Most obviously, the war inhibited American leaders from taking the lead in addressing major problems that arose after 1965, including the dramatic acceleration of Arab-Israeli tensions. Absent the Vietnam War, might the Johnson administration have been able to head off the fighting, or helped to design a settlement that might have pointed the region in a more peaceful direction over the long term? Might the United States have dealt more effectively with southern Africa, where the Johnson administration was mostly passive in the face of soaring racial tensions that provided a seedbed for radicalism? In South Asia, might the Johnson administration have had more clout to ease tensions between India and Pakistan, which broke into open war in 1965 and simmered thereafter? It’s impossible, of course, to answer such questions, but they tantalize nonetheless.

What’s more certain is that the Vietnam War undercut American influence throughout the developing world by leading governments and publics alike to lose confidence in the United States as an ambitious proponent of development and democracy. As American bombs rained down on North Vietnam, leaders in India, Egypt, Algeria and many other post-colonial nations denounced Washington for waging a brutal war against a people striving for independence, and moved closer to the Communist bloc. By the 1970s, much of the Afro-Asian world had shifted away from the relatively warm relationships of the early 1960s and grown vocally hostile to the United States. America’s loss was the Soviet Union’s gain.

Washington sought to bolster its position in an increasingly hostile world by forming or, more often, tightening its partnerships with Iran, Saudi Arabia, Indonesia, Brazil, South Africa and other regional powers that could be counted on to serve its interests in return for American political support and military supplies. This approach made good sense to leaders increasingly attuned to the limits of American power, and in 1969 the Nixon administration codified its reliance on reliable regimes as the “Nixon Doctrine.” The problem was that America’s partners were usually right-wing, authoritarian regimes that used American aid to maintain their power and coerce their own populations.

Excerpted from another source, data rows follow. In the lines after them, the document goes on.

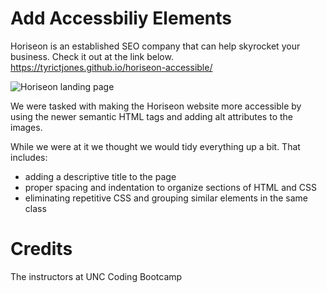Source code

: # Add Accessbiliy Elements

Horiseon is an established SEO company that can help skyrocket your business. Check it out at the link below.
https://tyrictjones.github.io/horiseon-accessible/

![Horiseon landing page](./assets/images/horiseon-snip.png)

We were tasked with making the Horiseon website more accessible by using the newer semantic HTML tags and adding alt attributes to the images. 

While we were at it we thought we would tidy everything up a bit. That includes:
- adding a descriptive title to the page
- proper spacing and indentation to organize sections of HTML and CSS
- eliminating repetitive CSS and grouping similar elements in the same class

# Credits

The instructors at UNC Coding Bootcamp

By the mid-1970s, these trends had converged in a perfect storm of problems for Washington. Anti-Americanism reached new heights in many places, and new social movements within the United States and around the world challenged America’s reliance on unsavory partners such as the shah of Iran and Gen. Augusto Pinochet in Chile. Fidel Castro’s Cuba, the Palestine Liberation Organization and other radical movements were energized by the Communist victory in Vietnam and mounted insurgencies against Western interests. America would struggle with these developments for many years to come, and the country never recovered the influence it had wielded in much of the Third World during the early 1960s.

Mark Atwood Lawrence teaches history at the University of Texas at Austin. His latest book is “The Vietnam War: A Concise International History.”